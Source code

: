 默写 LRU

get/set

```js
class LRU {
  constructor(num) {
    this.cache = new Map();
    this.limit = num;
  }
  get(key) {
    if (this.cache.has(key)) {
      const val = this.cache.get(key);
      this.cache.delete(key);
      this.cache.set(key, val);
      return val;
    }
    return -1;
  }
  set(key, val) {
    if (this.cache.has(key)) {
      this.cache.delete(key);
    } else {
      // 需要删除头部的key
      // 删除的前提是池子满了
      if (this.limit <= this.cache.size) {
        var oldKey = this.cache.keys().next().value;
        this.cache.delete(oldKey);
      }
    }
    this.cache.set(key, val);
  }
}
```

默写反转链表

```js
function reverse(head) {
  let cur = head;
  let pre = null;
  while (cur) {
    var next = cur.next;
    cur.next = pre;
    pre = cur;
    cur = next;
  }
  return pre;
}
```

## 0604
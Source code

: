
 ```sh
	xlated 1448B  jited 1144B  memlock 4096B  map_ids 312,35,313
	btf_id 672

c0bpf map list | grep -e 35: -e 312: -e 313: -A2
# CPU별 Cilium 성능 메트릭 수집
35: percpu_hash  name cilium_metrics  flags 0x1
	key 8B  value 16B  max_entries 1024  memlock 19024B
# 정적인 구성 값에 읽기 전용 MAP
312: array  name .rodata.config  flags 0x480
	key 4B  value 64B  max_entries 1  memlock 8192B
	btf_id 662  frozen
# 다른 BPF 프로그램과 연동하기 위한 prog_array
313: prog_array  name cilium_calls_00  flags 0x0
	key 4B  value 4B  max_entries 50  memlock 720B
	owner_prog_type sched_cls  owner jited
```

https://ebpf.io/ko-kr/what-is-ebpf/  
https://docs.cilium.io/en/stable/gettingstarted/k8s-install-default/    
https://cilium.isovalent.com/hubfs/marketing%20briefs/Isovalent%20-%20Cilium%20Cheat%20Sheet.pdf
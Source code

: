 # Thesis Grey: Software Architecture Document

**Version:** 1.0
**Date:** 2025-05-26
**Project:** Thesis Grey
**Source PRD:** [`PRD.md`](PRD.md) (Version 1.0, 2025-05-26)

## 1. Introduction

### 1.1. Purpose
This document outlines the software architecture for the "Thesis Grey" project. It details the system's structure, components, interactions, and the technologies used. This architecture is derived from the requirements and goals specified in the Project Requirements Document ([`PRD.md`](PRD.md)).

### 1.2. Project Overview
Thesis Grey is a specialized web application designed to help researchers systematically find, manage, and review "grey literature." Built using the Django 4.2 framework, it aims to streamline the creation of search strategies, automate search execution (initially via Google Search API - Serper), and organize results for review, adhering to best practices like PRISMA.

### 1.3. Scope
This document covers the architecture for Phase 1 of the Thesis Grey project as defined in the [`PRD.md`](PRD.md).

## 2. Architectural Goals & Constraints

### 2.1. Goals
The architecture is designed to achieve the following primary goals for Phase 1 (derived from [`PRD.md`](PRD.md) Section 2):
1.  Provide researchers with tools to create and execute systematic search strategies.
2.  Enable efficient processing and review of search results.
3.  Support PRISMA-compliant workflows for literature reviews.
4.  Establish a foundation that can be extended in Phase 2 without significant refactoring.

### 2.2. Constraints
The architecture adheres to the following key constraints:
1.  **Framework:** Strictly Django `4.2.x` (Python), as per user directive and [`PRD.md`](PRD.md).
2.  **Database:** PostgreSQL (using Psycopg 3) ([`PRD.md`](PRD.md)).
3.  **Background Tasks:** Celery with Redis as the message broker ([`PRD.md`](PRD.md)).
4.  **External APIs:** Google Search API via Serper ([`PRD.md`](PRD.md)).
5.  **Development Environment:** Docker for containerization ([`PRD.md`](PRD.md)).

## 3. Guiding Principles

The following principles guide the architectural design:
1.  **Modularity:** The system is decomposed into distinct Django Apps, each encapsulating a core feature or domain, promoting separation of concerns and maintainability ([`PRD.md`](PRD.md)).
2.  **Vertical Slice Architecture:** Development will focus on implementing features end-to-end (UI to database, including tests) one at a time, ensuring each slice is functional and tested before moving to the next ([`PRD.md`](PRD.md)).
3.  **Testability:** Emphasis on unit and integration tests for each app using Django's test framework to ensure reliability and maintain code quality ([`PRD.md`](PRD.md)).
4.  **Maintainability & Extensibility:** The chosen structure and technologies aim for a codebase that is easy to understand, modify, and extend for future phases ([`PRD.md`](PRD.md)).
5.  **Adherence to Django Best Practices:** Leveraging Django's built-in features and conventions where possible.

▶ **Task goal**:
Copy every line of the material above in which the string "each" can be found.

▶ **Task response**:
1.  **Modularity:** The system is decomposed into distinct Django Apps, each encapsulating a core feature or domain, promoting separation of concerns and maintainability ([`PRD.md`](PRD.md)).
2.  **Vertical Slice Architecture:** Development will focus on implementing features end-to-end (UI to database, including tests) one at a time, ensuring each slice is functional and tested before moving to the next ([`PRD.md`](PRD.md)).
3.  **Testability:** Emphasis on unit and integration tests for each app using Django's test framework to ensure reliability and maintain code quality ([`PRD.md`](PRD.md)).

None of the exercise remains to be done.